Op 1 oktober 2012 heeft beklaagde naar opdrachtgevers van de failliet een brief gestuurd,hierna te noemen de brief. Daarin is onder meer opgenomen:
‘Aangezien wij als vrouwelijk NVM makelaarskantoor in dezelfde buurt zijn gevestigd, in hetzelfde segment opereren en als toegevoegde waarde veel buitenlandse klanten kunnen bereiken doordat wij onderdeel zijn van een gerenommeerd internationaal kantoor met 500 kantoren wereldwijd, kunnen wij u bij het voortzetten van het verkoopproces van uw huis van dienst zijn. (…) Graag zouden wij vrijblijvend een afspraak met u willen maken om een en ander verder uiteen te zetten.’

DE KLACHT
Klaagster heeft naar voren gebracht dat beklaagde met de verzending van de brief klachtwaardig heeft gehandeld op grond van het bepaalde in het Reglement Tuchtrechtspraak van de Vereniging, meer in het bijzonder artikel 14, alsmede artikel 15 en 34 van de statuten van de Vereniging.

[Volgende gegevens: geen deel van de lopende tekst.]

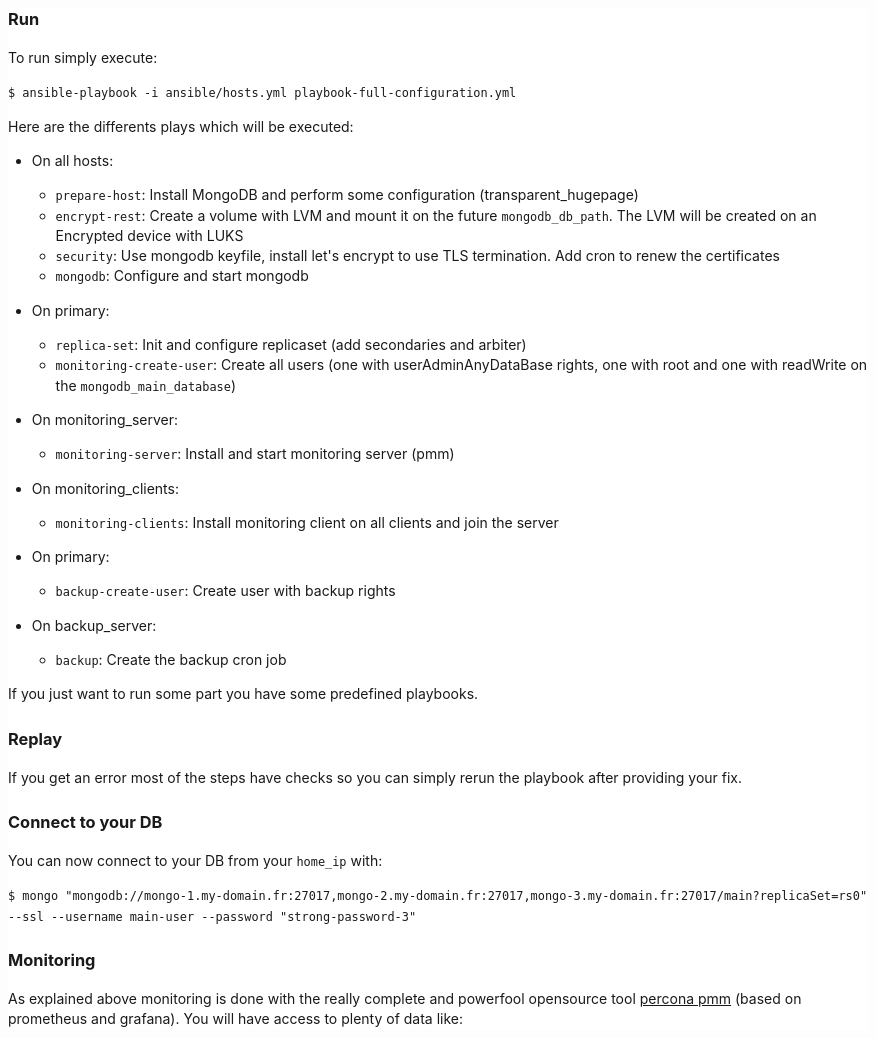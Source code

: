 ### Run 

To run simply execute:

```
$ ansible-playbook -i ansible/hosts.yml playbook-full-configuration.yml
```

Here are the differents plays which will be executed:

- On all hosts:
  - `prepare-host`: Install MongoDB and perform some configuration (transparent_hugepage)
  - `encrypt-rest`: Create a volume with LVM and mount it on the future `mongodb_db_path`. The LVM will be created on an Encrypted device with LUKS
  - `security`: Use mongodb keyfile, install let's encrypt to use TLS termination. Add cron to renew the certificates
  - `mongodb`: Configure and start mongodb

- On primary:
  - `replica-set`: Init and configure replicaset (add secondaries and arbiter)
  - `monitoring-create-user`: Create all users (one with userAdminAnyDataBase rights, one with root and one with readWrite on the `mongodb_main_database`)

- On monitoring_server:
  - `monitoring-server`: Install and start monitoring server (pmm)

- On monitoring_clients:
  - `monitoring-clients`: Install monitoring client on all clients and join the server

- On primary:
  - `backup-create-user`: Create user with backup rights

- On backup_server:
  - `backup`: Create the backup cron job

If you just want to run some part you have some predefined playbooks.

### Replay

If you get an error most of the steps have checks so you can simply rerun the playbook after providing your fix.

### Connect to your DB

You can now connect to your DB from your `home_ip` with:

```
$ mongo "mongodb://mongo-1.my-domain.fr:27017,mongo-2.my-domain.fr:27017,mongo-3.my-domain.fr:27017/main?replicaSet=rs0" --ssl --username main-user --password "strong-password-3"
```

### Monitoring

As explained above monitoring is done with the really complete and powerfool opensource tool [percona pmm](https://www.percona.com/software/database-tools/percona-monitoring-and-management) (based on prometheus and grafana).
You will have access to plenty of data like:
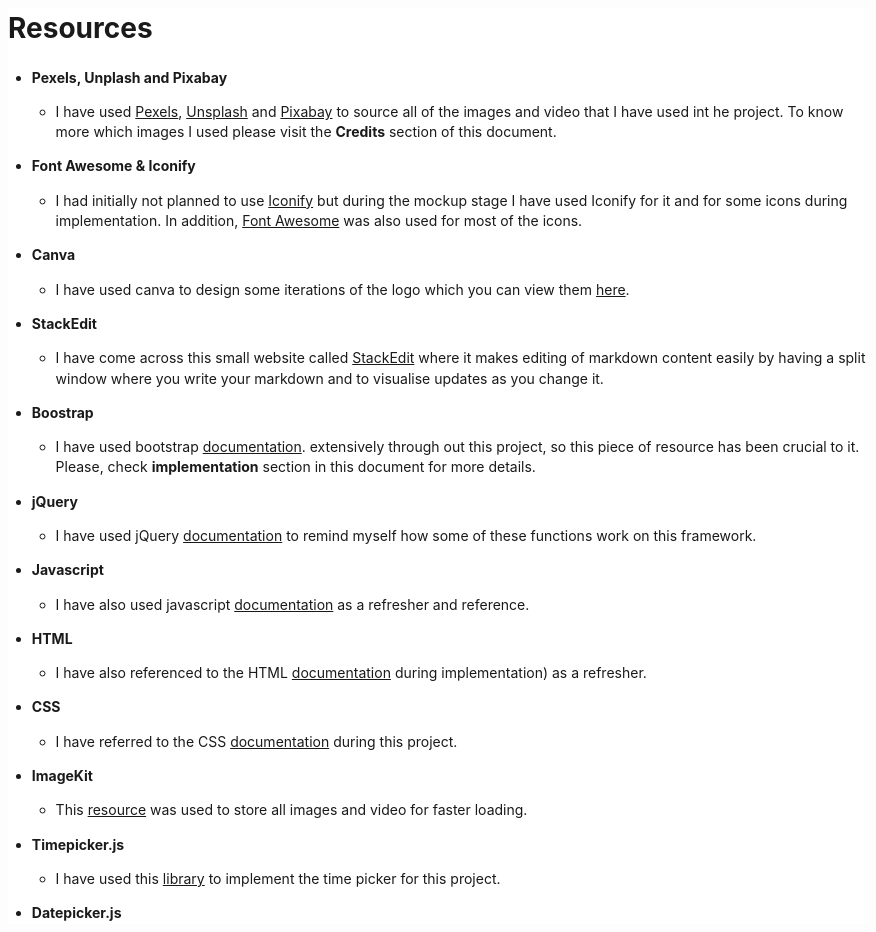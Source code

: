 # Resources

- **Pexels, Unplash and Pixabay**
	- I have used [Pexels](https://www.pexels.com/), [Unsplash](https://unsplash.com/) and [Pixabay](https://pixabay.com/) to source all of the images and video that I have used int he project. To know more which images I used please visit the **Credits** section of this document.

- **Font Awesome & Iconify**
	- I had initially not planned to use [Iconify](https://iconify.design/) but during the mockup stage I have used Iconify for it and for some icons during implementation. In addition, [Font Awesome](https://fontawesome.com/) was also used for most of the icons.
	
- **Canva** 
	
	- I have used canva to design some iterations of the logo which you can view them [here](https://www.canva.com/design/DAEJMth8LoU/S4D2xtRz3mKmKW6sMpT09A/view?utm_content=DAEJMth8LoU&utm_campaign=designshare&utm_medium=link&utm_source=sharebutton).

- **StackEdit**

	- I have come across this small website called [StackEdit](https://stackedit.io) where it makes editing of markdown content easily by having a split window where you write your markdown and to visualise updates as you change it.

- **Boostrap**

	- I have used bootstrap  [documentation](https://getbootstrap.com/docs/4.5/getting-started/introduction/). extensively through out this project, so this piece of resource has been crucial to it. Please, check **implementation** section in this document for more details.
	
- **jQuery**

	-  I have used jQuery [documentation](https://api.jquery.com/) to remind myself how some of these functions work on this framework. 

- **Javascript**
	- I have also used javascript [documentation](https://developer.mozilla.org/en-US/docs/Web/JavaScript/Reference) as a refresher and reference.

- **HTML**

	- I have also referenced to the HTML [documentation](https://developer.mozilla.org/en-US/docs/Web/HTML/Reference) during implementation) as a refresher. 	
  
 - **CSS**
 
 	 - I have referred to the CSS [documentation](https://developer.mozilla.org/en-US/docs/Web/CSS/Reference) during this project.
 
 - **ImageKit** 
  
	 - This [resource](https://imagekit.io/) was used to store all images and video for faster loading.

- **Timepicker.js**
	
	- I have used this [library](https://timepicker.co/) to implement the time picker for this project. 

- **Datepicker.js**
	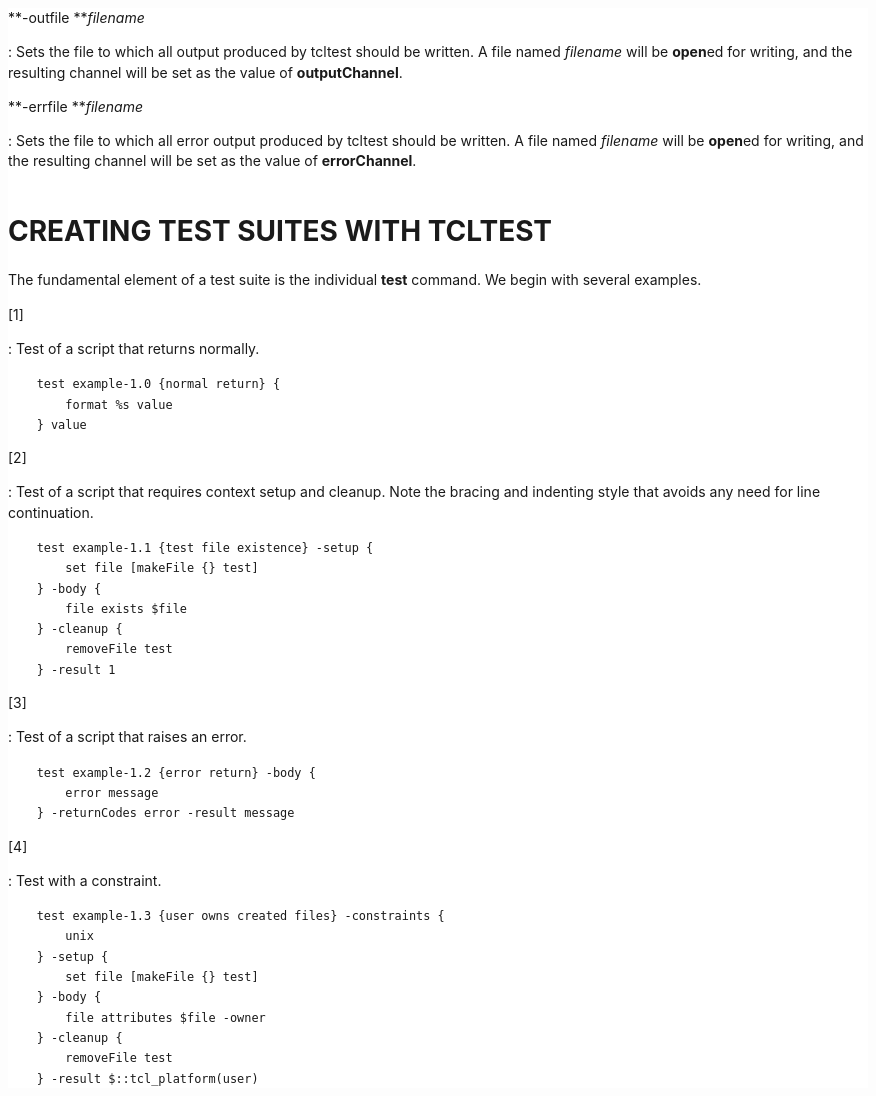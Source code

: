 **-outfile ***filename*

:   Sets the file to which all output produced by tcltest should be
    written. A file named *filename* will be **open**ed for writing, and
    the resulting channel will be set as the value of **outputChannel**.

**-errfile ***filename*

:   Sets the file to which all error output produced by tcltest should
    be written. A file named *filename* will be **open**ed for writing,
    and the resulting channel will be set as the value of
    **errorChannel**.

# CREATING TEST SUITES WITH TCLTEST

The fundamental element of a test suite is the individual **test**
command. We begin with several examples.

\[1\]

:   Test of a script that returns normally.

        test example-1.0 {normal return} {
            format %s value
        } value

\[2\]

:   Test of a script that requires context setup and cleanup. Note the
    bracing and indenting style that avoids any need for line
    continuation.

        test example-1.1 {test file existence} -setup {
            set file [makeFile {} test]
        } -body {
            file exists $file
        } -cleanup {
            removeFile test
        } -result 1

\[3\]

:   Test of a script that raises an error.

        test example-1.2 {error return} -body {
            error message
        } -returnCodes error -result message

\[4\]

:   Test with a constraint.

        test example-1.3 {user owns created files} -constraints {
            unix
        } -setup {
            set file [makeFile {} test]
        } -body {
            file attributes $file -owner
        } -cleanup {
            removeFile test
        } -result $::tcl_platform(user)
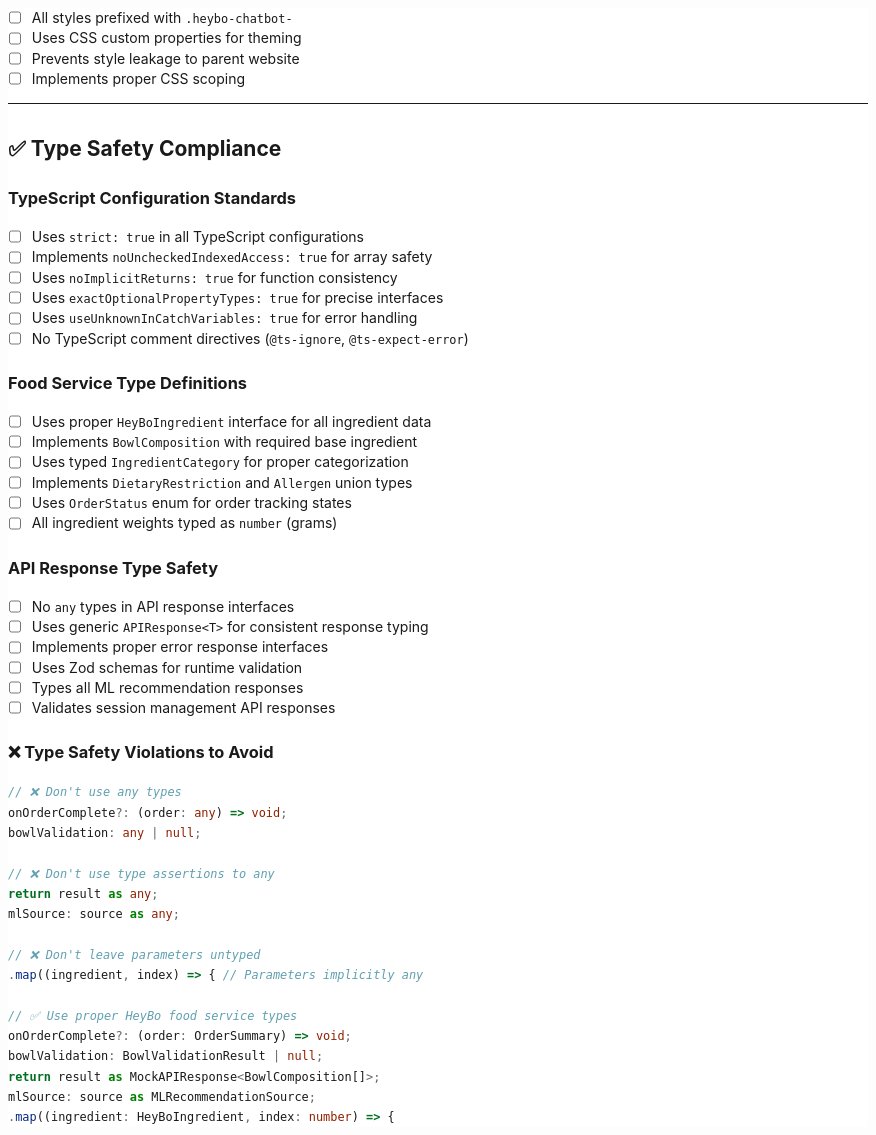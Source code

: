 - [ ] All styles prefixed with `.heybo-chatbot-`
- [ ] Uses CSS custom properties for theming
- [ ] Prevents style leakage to parent website
- [ ] Implements proper CSS scoping

---

## ✅ Type Safety Compliance

### TypeScript Configuration Standards

- [ ] Uses `strict: true` in all TypeScript configurations
- [ ] Implements `noUncheckedIndexedAccess: true` for array safety
- [ ] Uses `noImplicitReturns: true` for function consistency
- [ ] Uses `exactOptionalPropertyTypes: true` for precise interfaces
- [ ] Uses `useUnknownInCatchVariables: true` for error handling
- [ ] No TypeScript comment directives (`@ts-ignore`, `@ts-expect-error`)

### Food Service Type Definitions

- [ ] Uses proper `HeyBoIngredient` interface for all ingredient data
- [ ] Implements `BowlComposition` with required base ingredient
- [ ] Uses typed `IngredientCategory` for proper categorization
- [ ] Implements `DietaryRestriction` and `Allergen` union types
- [ ] Uses `OrderStatus` enum for order tracking states
- [ ] All ingredient weights typed as `number` (grams)

### API Response Type Safety

- [ ] No `any` types in API response interfaces
- [ ] Uses generic `APIResponse<T>` for consistent response typing
- [ ] Implements proper error response interfaces
- [ ] Uses Zod schemas for runtime validation
- [ ] Types all ML recommendation responses
- [ ] Validates session management API responses

### ❌ Type Safety Violations to Avoid

```typescript
// ❌ Don't use any types
onOrderComplete?: (order: any) => void;
bowlValidation: any | null;

// ❌ Don't use type assertions to any
return result as any;
mlSource: source as any;

// ❌ Don't leave parameters untyped
.map((ingredient, index) => { // Parameters implicitly any

// ✅ Use proper HeyBo food service types
onOrderComplete?: (order: OrderSummary) => void;
bowlValidation: BowlValidationResult | null;
return result as MockAPIResponse<BowlComposition[]>;
mlSource: source as MLRecommendationSource;
.map((ingredient: HeyBoIngredient, index: number) => {
```

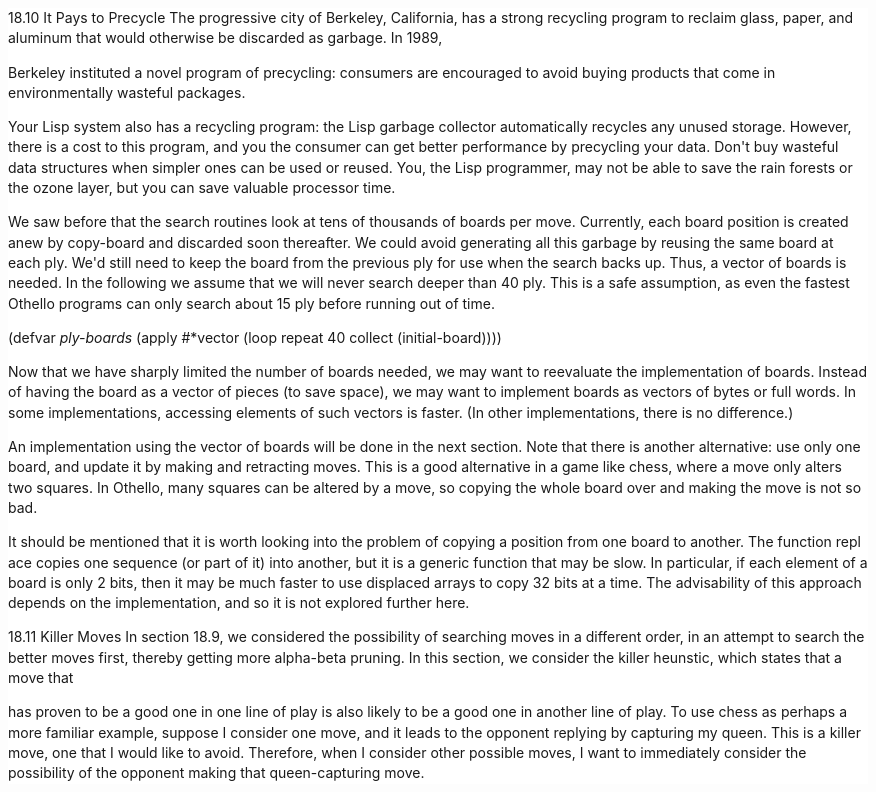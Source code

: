 18.10 It Pays to Precycle 
The progressive city of Berkeley, California, has a strong recycling program to reclaim 
glass, paper, and aluminum that would otherwise be discarded as garbage. In 1989, 

<a id='page-634'></a>

Berkeley instituted a novel program of precycling: consumers are encouraged to avoid 
buying products that come in environmentally wasteful packages. 

Your Lisp system also has a recycling program: the Lisp garbage collector automatically 
recycles any unused storage. However, there is a cost to this program, and 
you the consumer can get better performance by precycling your data. Don't buy 
wasteful data structures when simpler ones can be used or reused. You, the Lisp 
programmer, may not be able to save the rain forests or the ozone layer, but you can 
save valuable processor time. 

We saw before that the search routines look at tens of thousands of boards per 
move. Currently, each board position is created anew by copy-board and discarded 
soon thereafter. We could avoid generating all this garbage by reusing the same board 
at each ply. We'd still need to keep the board from the previous ply for use when 
the search backs up. Thus, a vector of boards is needed. In the following we assume 
that we will never search deeper than 40 ply. This is a safe assumption, as even the 
fastest Othello programs can only search about 15 ply before running out of time. 

(defvar *ply-boards* 
(apply #*vector (loop repeat 40 collect (initial-board)))) 

Now that we have sharply limited the number of boards needed, we may want to 
reevaluate the implementation of boards. Instead of having the board as a vector of 
pieces (to save space), we may want to implement boards as vectors of bytes or full 
words. In some implementations, accessing elements of such vectors is faster. (In 
other implementations, there is no difference.) 

An implementation using the vector of boards will be done in the next section. 
Note that there is another alternative: use only one board, and update it by making 
and retracting moves. This is a good alternative in a game like chess, where a move 
only alters two squares. In Othello, many squares can be altered by a move, so 
copying the whole board over and making the move is not so bad. 

It should be mentioned that it is worth looking into the problem of copying a 
position from one board to another. The function repl ace copies one sequence (or 
part of it) into another, but it is a generic function that may be slow. In particular, if 
each element of a board is only 2 bits, then it may be much faster to use displaced 
arrays to copy 32 bits at a time. The advisability of this approach depends on the 
implementation, and so it is not explored further here. 

18.11 Killer Moves 
In section 18.9, we considered the possibility of searching moves in a different 
order, in an attempt to search the better moves first, thereby getting more alpha-beta 
pruning. In this section, we consider the killer heunstic, which states that a move that 

<a id='page-635'></a>
has proven to be a good one in one line of play is also likely to be a good one in another 
line of play. To use chess as perhaps a more familiar example, suppose I consider 
one move, and it leads to the opponent replying by capturing my queen. This is a 
killer move, one that I would like to avoid. Therefore, when I consider other possible 
moves, I want to immediately consider the possibility of the opponent making that 
queen-capturing move.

Door deze handelwijze heeft beklaagde het vertrouwen in de stand der makelaars ondermijnd en in strijd gehandeld met de eer van de stand van de makelaardij in welk verband, zo meent klaagster, beklaagde tuchtrechtelijk laakbaar heeft gehandeld.

VERWEER
Beklaagde heeft verweer gevoerd. Bij de beoordeling van de klacht zal ook op het verweer worden ingegaan.

DE BEOORDELING
Als toelichting op haar klacht heeft klaagster aangevoerd dat de brief aan de opdrachtgevers van de failliete collega van beklaagde was gericht. Van die opdrachtgevers stonden op dat moment panden te koop via de bemiddeling van de failliete makelaar. Eén en ander is uiterst ongepast en oncollegiaal om dit zonder overleg te doen. Daarbij komt dat de failliete makelaar het voornemen had om een doorstart te maken. Uiteindelijk is het ook van een doorstart gekomen. Klaagster heeft haar klacht gefundeerd onder de verwijzing naar de doelstellingen van de Vereniging om de collegialiteit tussen de leden te vormen en te versterken. Tevens dient beklaagde als NVM –lid zich te houden aan de Erecode van de Vereniging waarvan Gedragsregel 1 onder meer bepaalt dat leden zich bewust behoren te zijn van het belang van hun functie in het maatschappelijk verkeer, en Gedragsregel 7 dat een lid zorg moet dragen goede contacten met zijn collega’s te onderhouden en zich niet schuldig mag maken aan oneerlijke concurrentie. Gelet op dit alles, zo meent klaagster, heeft beklaagde het vertrouwen in de stand der makelaars ondermijnd en in strijd gehandeld met de eer van die stand.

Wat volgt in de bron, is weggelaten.